Dear Susan,

I miss all of you so very much. How are the children? I hope everything is doing well back home in London.

Much has happened since I had last written. Too much to write.

Just recently, some soldiers and I were sitting in the trench where we made a shelter with planks and sand bags. We were discussing some of our war plans. We had planned to travel to the border of France where our troops would support some of the French troops there. While we were doing this, the enemy started bombarding us. I was certain we were not going to make it. But obviously I was wrong. We started running out of the shelter because it was no match against the enemy’s firearm. I got as far away as I could, thankfully with slight injuries. The enemy held fire quite soon after. Only one soldier had got serious injuries, but he is healing quickly.

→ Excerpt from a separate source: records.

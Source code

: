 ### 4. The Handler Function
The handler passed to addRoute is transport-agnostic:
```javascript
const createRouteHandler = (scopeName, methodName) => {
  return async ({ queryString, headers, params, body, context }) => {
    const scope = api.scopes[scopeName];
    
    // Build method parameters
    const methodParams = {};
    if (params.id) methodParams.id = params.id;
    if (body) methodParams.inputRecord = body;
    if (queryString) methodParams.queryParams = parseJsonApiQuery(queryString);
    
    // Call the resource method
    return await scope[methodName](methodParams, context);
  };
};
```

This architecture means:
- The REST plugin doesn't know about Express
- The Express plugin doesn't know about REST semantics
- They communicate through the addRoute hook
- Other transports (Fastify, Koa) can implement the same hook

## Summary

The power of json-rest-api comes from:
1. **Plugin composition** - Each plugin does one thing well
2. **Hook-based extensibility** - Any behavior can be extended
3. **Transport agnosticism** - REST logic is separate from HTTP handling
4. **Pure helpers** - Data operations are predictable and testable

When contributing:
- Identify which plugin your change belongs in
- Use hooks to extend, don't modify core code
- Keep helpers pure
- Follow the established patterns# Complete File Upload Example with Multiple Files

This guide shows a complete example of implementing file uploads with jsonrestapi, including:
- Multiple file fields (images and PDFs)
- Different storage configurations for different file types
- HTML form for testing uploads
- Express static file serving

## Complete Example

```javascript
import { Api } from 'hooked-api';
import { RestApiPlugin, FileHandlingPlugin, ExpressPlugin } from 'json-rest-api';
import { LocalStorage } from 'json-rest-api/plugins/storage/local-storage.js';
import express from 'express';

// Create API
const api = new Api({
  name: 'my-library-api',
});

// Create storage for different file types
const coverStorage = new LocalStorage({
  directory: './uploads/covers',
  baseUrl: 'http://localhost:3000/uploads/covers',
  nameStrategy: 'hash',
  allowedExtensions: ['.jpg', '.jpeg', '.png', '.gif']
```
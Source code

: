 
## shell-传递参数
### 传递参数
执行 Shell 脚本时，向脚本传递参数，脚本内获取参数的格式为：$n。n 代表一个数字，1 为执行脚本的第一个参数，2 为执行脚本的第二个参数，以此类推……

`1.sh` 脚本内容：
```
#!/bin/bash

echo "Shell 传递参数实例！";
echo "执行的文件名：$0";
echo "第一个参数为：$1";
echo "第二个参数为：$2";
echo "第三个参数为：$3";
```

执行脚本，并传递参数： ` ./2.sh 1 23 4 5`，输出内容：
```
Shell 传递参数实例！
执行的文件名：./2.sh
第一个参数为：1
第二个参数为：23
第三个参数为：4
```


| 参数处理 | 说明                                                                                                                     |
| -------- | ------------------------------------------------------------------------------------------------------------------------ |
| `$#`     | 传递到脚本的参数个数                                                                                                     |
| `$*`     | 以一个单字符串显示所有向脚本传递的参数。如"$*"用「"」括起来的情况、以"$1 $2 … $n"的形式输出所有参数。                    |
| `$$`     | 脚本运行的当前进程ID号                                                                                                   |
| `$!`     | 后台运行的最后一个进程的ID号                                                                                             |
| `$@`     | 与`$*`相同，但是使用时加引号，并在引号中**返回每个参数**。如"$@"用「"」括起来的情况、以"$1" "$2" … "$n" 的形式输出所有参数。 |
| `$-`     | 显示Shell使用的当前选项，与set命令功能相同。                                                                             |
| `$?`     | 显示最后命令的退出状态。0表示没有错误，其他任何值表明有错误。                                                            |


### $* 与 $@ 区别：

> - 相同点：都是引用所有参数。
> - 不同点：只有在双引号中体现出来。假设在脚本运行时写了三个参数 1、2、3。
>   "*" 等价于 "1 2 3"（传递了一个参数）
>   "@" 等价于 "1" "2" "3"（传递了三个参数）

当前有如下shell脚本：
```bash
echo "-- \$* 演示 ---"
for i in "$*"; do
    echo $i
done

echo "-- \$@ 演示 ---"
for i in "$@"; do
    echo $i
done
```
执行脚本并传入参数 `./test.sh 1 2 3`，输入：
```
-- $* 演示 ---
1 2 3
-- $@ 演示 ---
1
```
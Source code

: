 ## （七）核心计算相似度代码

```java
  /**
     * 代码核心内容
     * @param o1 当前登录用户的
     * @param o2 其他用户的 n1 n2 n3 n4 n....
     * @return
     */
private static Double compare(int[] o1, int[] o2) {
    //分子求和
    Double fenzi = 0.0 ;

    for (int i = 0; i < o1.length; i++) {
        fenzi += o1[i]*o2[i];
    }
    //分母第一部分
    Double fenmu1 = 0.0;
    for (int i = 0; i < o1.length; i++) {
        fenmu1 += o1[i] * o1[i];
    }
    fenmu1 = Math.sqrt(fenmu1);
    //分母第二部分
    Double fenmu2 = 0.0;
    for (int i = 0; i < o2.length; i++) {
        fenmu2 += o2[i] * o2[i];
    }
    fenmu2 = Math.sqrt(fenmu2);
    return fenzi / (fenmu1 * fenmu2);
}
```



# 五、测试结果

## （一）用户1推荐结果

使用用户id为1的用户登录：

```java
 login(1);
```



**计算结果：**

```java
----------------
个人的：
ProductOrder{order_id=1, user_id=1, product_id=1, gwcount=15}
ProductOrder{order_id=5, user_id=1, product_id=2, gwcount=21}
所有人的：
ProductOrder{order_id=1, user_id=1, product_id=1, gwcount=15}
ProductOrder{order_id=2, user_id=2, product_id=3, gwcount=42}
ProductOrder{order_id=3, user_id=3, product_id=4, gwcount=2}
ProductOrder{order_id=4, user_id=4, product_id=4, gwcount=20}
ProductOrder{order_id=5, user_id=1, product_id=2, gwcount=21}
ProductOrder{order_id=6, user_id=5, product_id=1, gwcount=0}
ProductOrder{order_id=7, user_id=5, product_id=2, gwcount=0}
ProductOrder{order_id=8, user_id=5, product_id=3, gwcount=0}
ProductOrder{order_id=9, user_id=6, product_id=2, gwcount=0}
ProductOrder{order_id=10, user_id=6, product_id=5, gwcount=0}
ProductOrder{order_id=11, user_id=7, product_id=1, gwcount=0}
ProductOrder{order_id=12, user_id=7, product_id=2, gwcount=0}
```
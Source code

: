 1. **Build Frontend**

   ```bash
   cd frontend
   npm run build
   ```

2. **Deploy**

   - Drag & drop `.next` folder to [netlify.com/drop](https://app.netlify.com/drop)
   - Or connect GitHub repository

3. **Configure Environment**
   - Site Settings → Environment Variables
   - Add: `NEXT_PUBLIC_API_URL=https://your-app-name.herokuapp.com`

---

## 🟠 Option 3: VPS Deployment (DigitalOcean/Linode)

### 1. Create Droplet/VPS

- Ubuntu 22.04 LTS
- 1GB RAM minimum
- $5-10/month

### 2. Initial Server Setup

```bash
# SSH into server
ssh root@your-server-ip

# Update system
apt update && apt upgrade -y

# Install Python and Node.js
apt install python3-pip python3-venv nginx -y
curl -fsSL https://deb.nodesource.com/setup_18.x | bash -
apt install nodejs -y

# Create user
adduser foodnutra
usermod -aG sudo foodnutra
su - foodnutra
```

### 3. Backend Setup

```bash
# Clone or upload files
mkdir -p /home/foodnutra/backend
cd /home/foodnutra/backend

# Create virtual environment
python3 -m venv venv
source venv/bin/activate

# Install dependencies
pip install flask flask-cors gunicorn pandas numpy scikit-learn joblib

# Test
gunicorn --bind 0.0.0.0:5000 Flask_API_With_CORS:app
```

You are so lucky you don’t have to live in these filthy trenches. Not only have I had to fight and watch my friends die day by day, but also these pesky rats have caused major problems in our trenches. My fellow soldiers and I hardly had any sleep these past few nights. The trench rat’s problem has gone from bad to worse. The loud noises they make and their constant movement all over the trenches makes it extremely difficult to fall asleep. I tried endlessly to kill as many rats as possible before bed, but it’s impossible; they keep coming back. Our commander prohibited us from firing our weapons at the rats to kill them. We had to save our ammunition for the enemy and the enemy only, but some of us secretly fired at the rats when we just couldn’t handle it anymore. Just last night when I was finally falling asleep, I felt a strangely heavy weight run up my leg. Without doubt, I knew it was a rat. In an instant I grabbed my bayonet, which was at arms length, turned to my back so the rat would fall to the floor and stabbed it. Yes, it was a terrible sight, but I have gotten used to it. A few weeks back, I was walking through the trench, where I found a dead soldier. He had on the normal British soldier uniform as did the rest of us, but his was tattered, and drenched in blood. Under his shirt, just above his chest, I could see a large blob. I unbuttoned the dead soldiers shirt in curiosity and a giant cat-sized rat leaped out. The soldier’s chest was bitten into and scarred. A terrible sight it was.

I’m terribly sorry for making you have to read all my horrible problems. I wish I was there to just tell you all this, rather than writing it.

I will write to you soon. Tell everyone back home I sent my love.